-- Task input follows --

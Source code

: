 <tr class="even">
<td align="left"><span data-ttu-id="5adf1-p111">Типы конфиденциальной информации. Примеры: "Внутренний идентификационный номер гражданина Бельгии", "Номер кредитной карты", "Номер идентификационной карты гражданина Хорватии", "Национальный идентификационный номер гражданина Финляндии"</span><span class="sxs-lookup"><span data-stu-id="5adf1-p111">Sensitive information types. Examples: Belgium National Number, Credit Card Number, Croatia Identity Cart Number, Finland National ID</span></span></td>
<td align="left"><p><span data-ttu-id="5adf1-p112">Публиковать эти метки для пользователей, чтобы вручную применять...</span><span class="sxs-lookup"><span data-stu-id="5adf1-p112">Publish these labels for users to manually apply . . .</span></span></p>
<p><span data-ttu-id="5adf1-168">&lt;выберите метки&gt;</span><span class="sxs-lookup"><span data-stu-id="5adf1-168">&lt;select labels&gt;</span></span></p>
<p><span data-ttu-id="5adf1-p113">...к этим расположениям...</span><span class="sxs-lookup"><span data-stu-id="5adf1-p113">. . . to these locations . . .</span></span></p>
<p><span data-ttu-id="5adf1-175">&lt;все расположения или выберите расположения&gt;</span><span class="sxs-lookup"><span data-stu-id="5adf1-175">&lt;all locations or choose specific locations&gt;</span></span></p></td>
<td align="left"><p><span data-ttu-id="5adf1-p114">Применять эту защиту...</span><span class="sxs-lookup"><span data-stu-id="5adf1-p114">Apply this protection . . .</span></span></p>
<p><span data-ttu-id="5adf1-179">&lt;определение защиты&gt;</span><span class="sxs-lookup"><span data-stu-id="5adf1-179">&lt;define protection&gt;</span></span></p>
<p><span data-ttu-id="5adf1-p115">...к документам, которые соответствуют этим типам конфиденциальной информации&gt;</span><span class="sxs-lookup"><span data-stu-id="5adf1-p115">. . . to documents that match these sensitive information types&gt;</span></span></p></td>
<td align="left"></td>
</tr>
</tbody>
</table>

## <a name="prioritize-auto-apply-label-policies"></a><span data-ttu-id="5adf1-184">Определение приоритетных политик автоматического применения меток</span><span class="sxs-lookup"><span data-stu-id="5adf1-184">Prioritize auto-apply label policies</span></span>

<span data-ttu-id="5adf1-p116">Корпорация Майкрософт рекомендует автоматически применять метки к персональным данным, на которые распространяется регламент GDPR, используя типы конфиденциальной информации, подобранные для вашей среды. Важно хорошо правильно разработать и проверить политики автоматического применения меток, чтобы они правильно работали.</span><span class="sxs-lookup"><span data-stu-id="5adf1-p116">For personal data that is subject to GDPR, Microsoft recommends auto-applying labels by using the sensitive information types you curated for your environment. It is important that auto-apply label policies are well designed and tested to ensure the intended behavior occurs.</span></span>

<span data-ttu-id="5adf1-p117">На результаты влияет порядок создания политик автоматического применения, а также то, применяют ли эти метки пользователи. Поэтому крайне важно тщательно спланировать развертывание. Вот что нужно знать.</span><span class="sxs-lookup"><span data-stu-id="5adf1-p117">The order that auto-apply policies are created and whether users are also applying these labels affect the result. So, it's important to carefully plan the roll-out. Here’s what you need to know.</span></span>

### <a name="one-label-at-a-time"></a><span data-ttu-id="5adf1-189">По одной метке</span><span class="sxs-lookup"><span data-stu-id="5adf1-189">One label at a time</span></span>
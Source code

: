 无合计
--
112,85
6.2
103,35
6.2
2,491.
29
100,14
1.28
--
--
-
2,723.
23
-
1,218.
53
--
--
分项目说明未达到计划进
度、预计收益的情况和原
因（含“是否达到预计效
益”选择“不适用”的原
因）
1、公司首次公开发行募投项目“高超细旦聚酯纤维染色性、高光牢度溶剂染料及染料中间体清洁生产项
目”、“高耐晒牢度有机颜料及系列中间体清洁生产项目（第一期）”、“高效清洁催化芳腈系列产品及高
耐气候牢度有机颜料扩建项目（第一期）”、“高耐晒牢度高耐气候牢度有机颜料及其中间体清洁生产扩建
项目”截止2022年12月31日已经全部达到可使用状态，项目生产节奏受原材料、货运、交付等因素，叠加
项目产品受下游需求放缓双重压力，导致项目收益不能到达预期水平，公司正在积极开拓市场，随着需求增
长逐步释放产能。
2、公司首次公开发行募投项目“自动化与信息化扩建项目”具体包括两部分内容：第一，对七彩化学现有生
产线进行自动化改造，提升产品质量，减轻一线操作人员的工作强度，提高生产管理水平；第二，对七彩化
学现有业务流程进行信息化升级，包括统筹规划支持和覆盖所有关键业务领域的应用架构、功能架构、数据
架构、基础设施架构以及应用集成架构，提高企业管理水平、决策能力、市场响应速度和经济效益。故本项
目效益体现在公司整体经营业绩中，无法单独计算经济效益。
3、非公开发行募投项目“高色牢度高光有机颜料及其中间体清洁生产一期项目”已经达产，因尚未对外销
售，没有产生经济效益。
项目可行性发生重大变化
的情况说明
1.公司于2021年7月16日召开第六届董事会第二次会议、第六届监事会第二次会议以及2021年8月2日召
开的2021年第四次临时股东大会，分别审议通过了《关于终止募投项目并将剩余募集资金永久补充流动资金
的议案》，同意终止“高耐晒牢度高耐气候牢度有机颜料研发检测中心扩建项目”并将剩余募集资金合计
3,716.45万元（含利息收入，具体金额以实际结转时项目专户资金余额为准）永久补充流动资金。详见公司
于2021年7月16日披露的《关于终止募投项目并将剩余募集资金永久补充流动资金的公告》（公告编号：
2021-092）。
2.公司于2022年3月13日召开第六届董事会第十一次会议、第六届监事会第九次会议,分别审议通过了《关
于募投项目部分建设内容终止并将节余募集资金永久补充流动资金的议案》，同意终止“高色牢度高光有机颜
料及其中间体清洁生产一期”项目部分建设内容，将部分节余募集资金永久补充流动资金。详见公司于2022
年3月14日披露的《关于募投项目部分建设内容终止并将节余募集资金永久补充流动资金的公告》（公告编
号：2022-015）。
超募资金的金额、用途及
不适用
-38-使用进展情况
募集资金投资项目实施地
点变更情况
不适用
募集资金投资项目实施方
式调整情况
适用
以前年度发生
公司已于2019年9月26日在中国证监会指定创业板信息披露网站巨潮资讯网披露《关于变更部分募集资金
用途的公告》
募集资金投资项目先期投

-- Task input concluded --

● **Problem details**: Each entry must be reproduced exactly, with nothing added or dropped.

● **Exercise answer**:
Source code

: <tr class="even">
<td align="left"><span data-ttu-id="5adf1-p111">Типы конфиденциальной информации. Примеры: "Внутренний идентификационный номер гражданина Бельгии", "Номер кредитной карты", "Номер идентификационной карты гражданина Хорватии", "Национальный идентификационный номер гражданина Финляндии"</span><span class="sxs-lookup"><span data-stu-id="5adf1-p111">Sensitive information types. Examples: Belgium National Number, Credit Card Number, Croatia Identity Cart Number, Finland National ID</span></span></td>
<td align="left"><p><span data-ttu-id="5adf1-p112">Публиковать эти метки для пользователей, чтобы вручную применять...</span><span class="sxs-lookup"><span data-stu-id="5adf1-p112">Publish these labels for users to manually apply . . .</span></span></p>
<p><span data-ttu-id="5adf1-168">&lt;выберите метки&gt;</span><span class="sxs-lookup"><span data-stu-id="5adf1-168">&lt;select labels&gt;</span></span></p>
<p><span data-ttu-id="5adf1-p113">...к этим расположениям...</span><span class="sxs-lookup"><span data-stu-id="5adf1-p113">. . . to these locations . . .</span></span></p>
<p><span data-ttu-id="5adf1-175">&lt;все расположения или выберите расположения&gt;</span><span class="sxs-lookup"><span data-stu-id="5adf1-175">&lt;all locations or choose specific locations&gt;</span></span></p></td>
<td align="left"><p><span data-ttu-id="5adf1-p114">Применять эту защиту...</span><span class="sxs-lookup"><span data-stu-id="5adf1-p114">Apply this protection . . .</span></span></p>
<p><span data-ttu-id="5adf1-179">&lt;определение защиты&gt;</span><span class="sxs-lookup"><span data-stu-id="5adf1-179">&lt;define protection&gt;</span></span></p>
<p><span data-ttu-id="5adf1-p115">...к документам, которые соответствуют этим типам конфиденциальной информации&gt;</span><span class="sxs-lookup"><span data-stu-id="5adf1-p115">. . . to documents that match these sensitive information types&gt;</span></span></p></td>
<td align="left"></td>
</tr>
</tbody>
</table>

## <a name="prioritize-auto-apply-label-policies"></a><span data-ttu-id="5adf1-184">Определение приоритетных политик автоматического применения меток</span><span class="sxs-lookup"><span data-stu-id="5adf1-184">Prioritize auto-apply label policies</span></span>

<span data-ttu-id="5adf1-p116">Корпорация Майкрософт рекомендует автоматически применять метки к персональным данным, на которые распространяется регламент GDPR, используя типы конфиденциальной информации, подобранные для вашей среды. Важно хорошо правильно разработать и проверить политики автоматического применения меток, чтобы они правильно работали.</span><span class="sxs-lookup"><span data-stu-id="5adf1-p116">For personal data that is subject to GDPR, Microsoft recommends auto-applying labels by using the sensitive information types you curated for your environment. It is important that auto-apply label policies are well designed and tested to ensure the intended behavior occurs.</span></span>

<span data-ttu-id="5adf1-p117">На результаты влияет порядок создания политик автоматического применения, а также то, применяют ли эти метки пользователи. Поэтому крайне важно тщательно спланировать развертывание. Вот что нужно знать.</span><span class="sxs-lookup"><span data-stu-id="5adf1-p117">The order that auto-apply policies are created and whether users are also applying these labels affect the result. So, it's important to carefully plan the roll-out. Here’s what you need to know.</span></span>

### <a name="one-label-at-a-time"></a><span data-ttu-id="5adf1-189">По одной метке</span><span class="sxs-lookup"><span data-stu-id="5adf1-189">One label at a time</span></span>
Source code

: 无合计
--
112,85
6.2
103,35
6.2
2,491.
29
100,14
1.28
--
--
-
2,723.
23
-
1,218.
53
--
--
分项目说明未达到计划进
度、预计收益的情况和原
因（含“是否达到预计效
益”选择“不适用”的原
因）
1、公司首次公开发行募投项目“高超细旦聚酯纤维染色性、高光牢度溶剂染料及染料中间体清洁生产项
目”、“高耐晒牢度有机颜料及系列中间体清洁生产项目（第一期）”、“高效清洁催化芳腈系列产品及高
耐气候牢度有机颜料扩建项目（第一期）”、“高耐晒牢度高耐气候牢度有机颜料及其中间体清洁生产扩建
项目”截止2022年12月31日已经全部达到可使用状态，项目生产节奏受原材料、货运、交付等因素，叠加
项目产品受下游需求放缓双重压力，导致项目收益不能到达预期水平，公司正在积极开拓市场，随着需求增
长逐步释放产能。
2、公司首次公开发行募投项目“自动化与信息化扩建项目”具体包括两部分内容：第一，对七彩化学现有生
产线进行自动化改造，提升产品质量，减轻一线操作人员的工作强度，提高生产管理水平；第二，对七彩化
学现有业务流程进行信息化升级，包括统筹规划支持和覆盖所有关键业务领域的应用架构、功能架构、数据
架构、基础设施架构以及应用集成架构，提高企业管理水平、决策能力、市场响应速度和经济效益。故本项
目效益体现在公司整体经营业绩中，无法单独计算经济效益。
3、非公开发行募投项目“高色牢度高光有机颜料及其中间体清洁生产一期项目”已经达产，因尚未对外销
售，没有产生经济效益。
项目可行性发生重大变化
的情况说明
1.公司于2021年7月16日召开第六届董事会第二次会议、第六届监事会第二次会议以及2021年8月2日召
开的2021年第四次临时股东大会，分别审议通过了《关于终止募投项目并将剩余募集资金永久补充流动资金
的议案》，同意终止“高耐晒牢度高耐气候牢度有机颜料研发检测中心扩建项目”并将剩余募集资金合计
3,716.45万元（含利息收入，具体金额以实际结转时项目专户资金余额为准）永久补充流动资金。详见公司
于2021年7月16日披露的《关于终止募投项目并将剩余募集资金永久补充流动资金的公告》（公告编号：
2021-092）。
2.公司于2022年3月13日召开第六届董事会第十一次会议、第六届监事会第九次会议,分别审议通过了《关
于募投项目部分建设内容终止并将节余募集资金永久补充流动资金的议案》，同意终止“高色牢度高光有机颜
料及其中间体清洁生产一期”项目部分建设内容，将部分节余募集资金永久补充流动资金。详见公司于2022
年3月14日披露的《关于募投项目部分建设内容终止并将节余募集资金永久补充流动资金的公告》（公告编
号：2022-015）。
超募资金的金额、用途及
不适用
-38-使用进展情况
募集资金投资项目实施地
点变更情况
不适用
募集资金投资项目实施方
式调整情况
适用
以前年度发生
公司已于2019年9月26日在中国证监会指定创业板信息披露网站巨潮资讯网披露《关于变更部分募集资金
用途的公告》
募集资金投资项目先期投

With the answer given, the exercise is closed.